Published 6:00 am Saturday, December 11, 2021

Tragic events seem to become collective milestones in our lives.

Think of the deadly terrorist attacks of Sept. 11, 2001, and it is easy to look at that date as a dividing line between what once was and how we live now.

For millions of Americans, the attack on Pearl Harbor on Dec. 7, 1941, delivered the same type of feeling. The attacks by the Imperial Japanese Navy sank four battleships and damaged four others. The day pushed America into World War II and set the stage for a long, bloody ordeal in the Pacific that ended only when atomic bombs were dropped on two Japanese cities in 1945.

The attack on Pearl Harbor held a prominent place in the American collective consciousness for decades. More than 2,000 Americans were killed in the attack, a butcher’s bill that would not be replicated until 9/11.

The day symbolized so much for so many for so long across the nation but, 80 years later, its significance and impact has faded. Most of the people who fought that day and survived have passed on. The generation that lived through the attack also is depleted by death, and with their passing the meaning of the day — the sacrifice, the bravery — has faded as well.

Now, as a nation, the 9/11 attacks are the most recent national tragedy, and we remember that terrible day with respect and honor each year — as we should.

I hope, though, that somehow Dec. 7, 1941, doesn’t become just another date. It shouldn’t.
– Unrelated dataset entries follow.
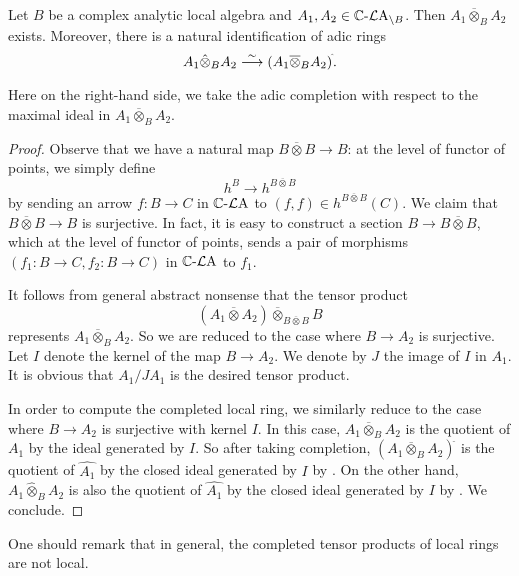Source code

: \begin{thm}\label{thm-relanalytictensorexist}
    Let $B$ be a complex analytic local algebra and $A_1,A_2\in \mathbb{C}\text{-}\mathcal{L}\mathrm{A}_{\backslash B}$. Then $A_1\overline{\otimes}_B A_2$ exists. Moreover, there is a natural identification of adic rings
    \[
        A_1\hat{\otimes}_B A_2 \stackrel{\sim}{\longrightarrow} (A_1\overline{\otimes}_B A_2)^{\hat{}}.
    \]
\end{thm}
Here on the right-hand side, we take the adic completion with respect to the maximal ideal in $A_1\overline{\otimes}_B A_2$.
\begin{proof}
    Observe that we have a natural map $B\overline{\otimes} B\rightarrow B$: at the level of functor of points, we simply define
    \[
        h^B\rightarrow h^{B\overline{\otimes} B}
    \]
    by sending an arrow $f:B\rightarrow C$ in $\mathbb{C}\text{-}\mathcal{L}\mathrm{A}$ to $(f,f)\in h^{B\overline{\otimes} B}(C)$. We claim that $B\overline{\otimes} B\rightarrow B$ is surjective. In fact, it is easy to construct a section $B\rightarrow B\overline{\otimes} B$, which at the level of functor of points, sends a pair of morphisms  $(f_1:B\rightarrow C,f_2:B\rightarrow C)$ in $\mathbb{C}\text{-}\mathcal{L}\mathrm{A}$ to $f_1$.

    It follows from general abstract nonsense that the tensor product
    \[
        (A_1\overline{\otimes} A_2)\overline{\otimes}_{B\overline{\otimes} B} B  
    \]
    represents $A_1\overline{\otimes}_B A_2$. So we are reduced to the case where $B\rightarrow A_2$ is surjective. Let $I$ denote the kernel of the map $B\rightarrow A_2$. We denote by $J$ the image of $I$ in $A_1$. It is obvious that $A_1/JA_1$ is the desired tensor product.

    In order to compute the completed local ring, we similarly reduce to the case where $B\rightarrow A_2$ is surjective with kernel $I$. In this case, $A_1\overline{\otimes}_B A_2$ is the quotient of $A_1$ by the ideal generated by $I$. So after taking completion, $(A_1\overline{\otimes}_B A_2)^{\hat{}}$ is the quotient of $\hat{A_1}$ by the closed ideal generated by $I$ by \cite[\href{https://stacks.math.columbia.edu/tag/0ARZ}{Tag 0ARZ}]{stacks-project}. On the other hand, $A_1\hat{\otimes}_B A_2$ is also the quotient of $\hat{A_1}$ by the closed ideal generated by $I$ by \cite[\href{https://stacks.math.columbia.edu/tag/0AMZ}{Tag 0AMZ}]{stacks-project}. We conclude.
\end{proof}
\begin{remark}
    One should remark that in general, the completed tensor products of local rings are not local.
\end{remark}

\printbibliography
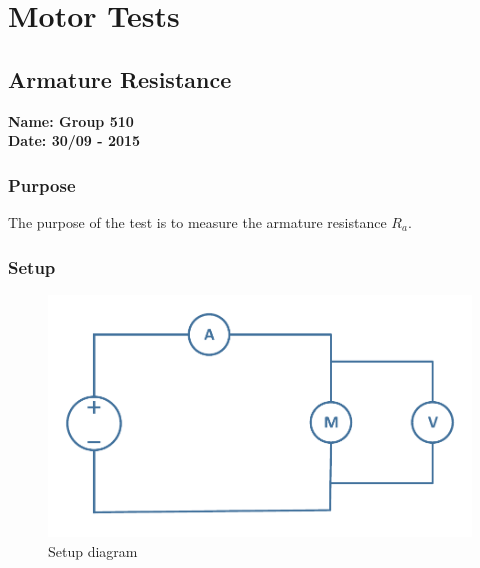 \pagebreak
\section{Motor Tests}
\nopagebreak
\subsection{Armature Resistance} %
\textbf{Name: Group 510}\\
\textbf{Date: 30/09 - 2015}

\subsubsection{Purpose}
The purpose of the test is to measure the armature resistance $R_a$.

\subsubsection{Setup}
\begin{figure}[H]
  \centering
	\includegraphics[scale=0.5]{figures/MotorTest1.pdf}
	\caption{Setup diagram}
\end{figure}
That’s because the day illustrates the American quality of resilience, of being able to respond to adversity.

The bombing of Pearl Harbor caught the United States unprepared for war. The attack shoved the nation out of the Great Depression and put it on a path to war and, after the guns went silent, to decades of economic growth.

The nation rebounded from the attack, went on the offensive and emerged from World War II triumphant.

What I hope we don’t forget, though, are the brave acts of the men on that fateful day. Many of them died. For their sake, and really for the sake of our country at large, their sacrifice should not be allowed to fade away into the pages of history.